== Segment start ==

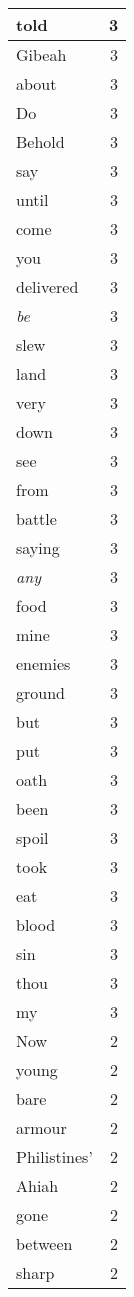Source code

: \begin{center}
\begin{longtable}{l|r}
told & 3 \\ \hline
Gibeah & 3 \\ \hline
about & 3 \\ \hline
Do & 3 \\ \hline
Behold & 3 \\ \hline
say & 3 \\ \hline
until & 3 \\ \hline
come & 3 \\ \hline
you & 3 \\ \hline
delivered & 3 \\ \hline
\emph{be} & 3 \\ \hline
slew & 3 \\ \hline
land & 3 \\ \hline
very & 3 \\ \hline
down & 3 \\ \hline
see & 3 \\ \hline
from & 3 \\ \hline
battle & 3 \\ \hline
saying & 3 \\ \hline
\emph{any} & 3 \\ \hline
food & 3 \\ \hline
mine & 3 \\ \hline
enemies & 3 \\ \hline
ground & 3 \\ \hline
but & 3 \\ \hline
put & 3 \\ \hline
oath & 3 \\ \hline
been & 3 \\ \hline
spoil & 3 \\ \hline
took & 3 \\ \hline
eat & 3 \\ \hline
blood & 3 \\ \hline
sin & 3 \\ \hline
thou & 3 \\ \hline
my & 3 \\ \hline
Now & 2 \\ \hline
young & 2 \\ \hline
bare & 2 \\ \hline
armour & 2 \\ \hline
Philistines' & 2 \\ \hline
Ahiah & 2 \\ \hline
gone & 2 \\ \hline
between & 2 \\ \hline
sharp & 2 \\ \hline

\end{longtable}
\end{center}
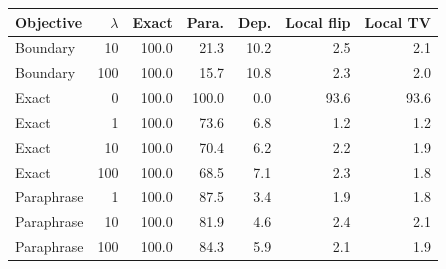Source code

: \begin{tabular}{lrrrrrr}
\toprule
Objective & $\lambda$ & Exact & Para. & Dep. & Local flip & Local TV \\
\midrule
Boundary & 10 & 100.0 & 21.3 & 10.2 & 2.5 & 2.1 \\
Boundary & 100 & 100.0 & 15.7 & 10.8 & 2.3 & 2.0 \\
Exact & 0 & 100.0 & 100.0 & 0.0 & 93.6 & 93.6 \\
Exact & 1 & 100.0 & 73.6 & 6.8 & 1.2 & 1.2 \\
Exact & 10 & 100.0 & 70.4 & 6.2 & 2.2 & 1.9 \\
Exact & 100 & 100.0 & 68.5 & 7.1 & 2.3 & 1.8 \\
Paraphrase & 1 & 100.0 & 87.5 & 3.4 & 1.9 & 1.8 \\
Paraphrase & 10 & 100.0 & 81.9 & 4.6 & 2.4 & 2.1 \\
Paraphrase & 100 & 100.0 & 84.3 & 5.9 & 2.1 & 1.9 \\
\bottomrule
\end{tabular}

== Segment end ==

* _TASK_:
Pull from the data each line where the string "begin" turns up.

* _REPLY TO THE EXERCISE_:
: \begin{center}
\begin{longtable}{l|r}
: \begin{tabular}{lrrrrrr}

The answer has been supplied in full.